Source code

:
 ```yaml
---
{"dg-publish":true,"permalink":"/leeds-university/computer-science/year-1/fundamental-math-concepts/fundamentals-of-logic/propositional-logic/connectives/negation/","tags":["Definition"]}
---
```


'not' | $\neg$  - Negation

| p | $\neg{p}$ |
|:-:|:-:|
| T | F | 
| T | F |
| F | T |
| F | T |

--

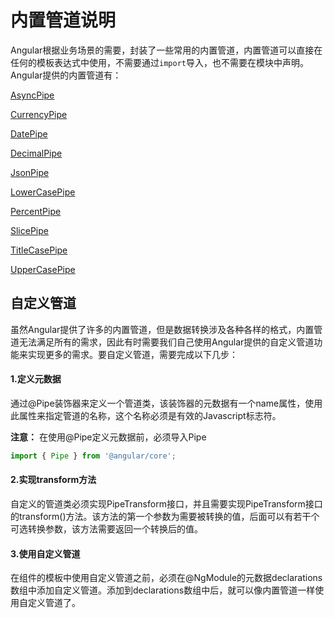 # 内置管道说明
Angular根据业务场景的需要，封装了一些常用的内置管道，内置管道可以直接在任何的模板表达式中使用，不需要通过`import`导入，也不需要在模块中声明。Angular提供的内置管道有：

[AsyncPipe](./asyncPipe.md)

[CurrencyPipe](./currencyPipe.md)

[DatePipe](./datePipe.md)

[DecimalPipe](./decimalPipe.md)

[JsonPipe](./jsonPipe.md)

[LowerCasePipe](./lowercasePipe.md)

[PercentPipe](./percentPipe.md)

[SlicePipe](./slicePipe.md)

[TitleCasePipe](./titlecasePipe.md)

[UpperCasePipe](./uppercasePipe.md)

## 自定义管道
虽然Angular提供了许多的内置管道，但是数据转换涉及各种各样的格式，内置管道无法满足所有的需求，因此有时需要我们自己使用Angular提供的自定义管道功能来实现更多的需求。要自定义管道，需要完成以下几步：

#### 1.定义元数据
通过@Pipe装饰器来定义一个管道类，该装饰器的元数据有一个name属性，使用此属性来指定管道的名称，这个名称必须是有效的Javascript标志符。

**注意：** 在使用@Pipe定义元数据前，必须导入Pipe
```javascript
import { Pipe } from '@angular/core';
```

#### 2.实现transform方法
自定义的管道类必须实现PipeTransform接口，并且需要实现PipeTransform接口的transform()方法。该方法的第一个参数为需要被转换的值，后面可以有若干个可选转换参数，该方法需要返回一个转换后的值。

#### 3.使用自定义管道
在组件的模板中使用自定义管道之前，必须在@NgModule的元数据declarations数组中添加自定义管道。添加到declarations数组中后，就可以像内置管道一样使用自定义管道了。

■ **Work required**: Beginning with the line above that contains "[DatePipe](./datePipe.md)", copy each line exactly up to and including the line that contains "在组件的模板中使用自定义管道", and go no further.

■ **Result of this task**:
[DatePipe](./datePipe.md)

[DecimalPipe](./decimalPipe.md)

[JsonPipe](./jsonPipe.md)

[LowerCasePipe](./lowercasePipe.md)

[PercentPipe](./percentPipe.md)

[SlicePipe](./slicePipe.md)

[TitleCasePipe](./titlecasePipe.md)

[UpperCasePipe](./uppercasePipe.md)

## 自定义管道
虽然Angular提供了许多的内置管道，但是数据转换涉及各种各样的格式，内置管道无法满足所有的需求，因此有时需要我们自己使用Angular提供的自定义管道功能来实现更多的需求。要自定义管道，需要完成以下几步：

#### 1.定义元数据
通过@Pipe装饰器来定义一个管道类，该装饰器的元数据有一个name属性，使用此属性来指定管道的名称，这个名称必须是有效的Javascript标志符。

**注意：** 在使用@Pipe定义元数据前，必须导入Pipe
```javascript
import { Pipe } from '@angular/core';
```

#### 2.实现transform方法
自定义的管道类必须实现PipeTransform接口，并且需要实现PipeTransform接口的transform()方法。该方法的第一个参数为需要被转换的值，后面可以有若干个可选转换参数，该方法需要返回一个转换后的值。

#### 3.使用自定义管道
在组件的模板中使用自定义管道之前，必须在@NgModule的元数据declarations数组中添加自定义管道。添加到declarations数组中后，就可以像内置管道一样使用自定义管道了。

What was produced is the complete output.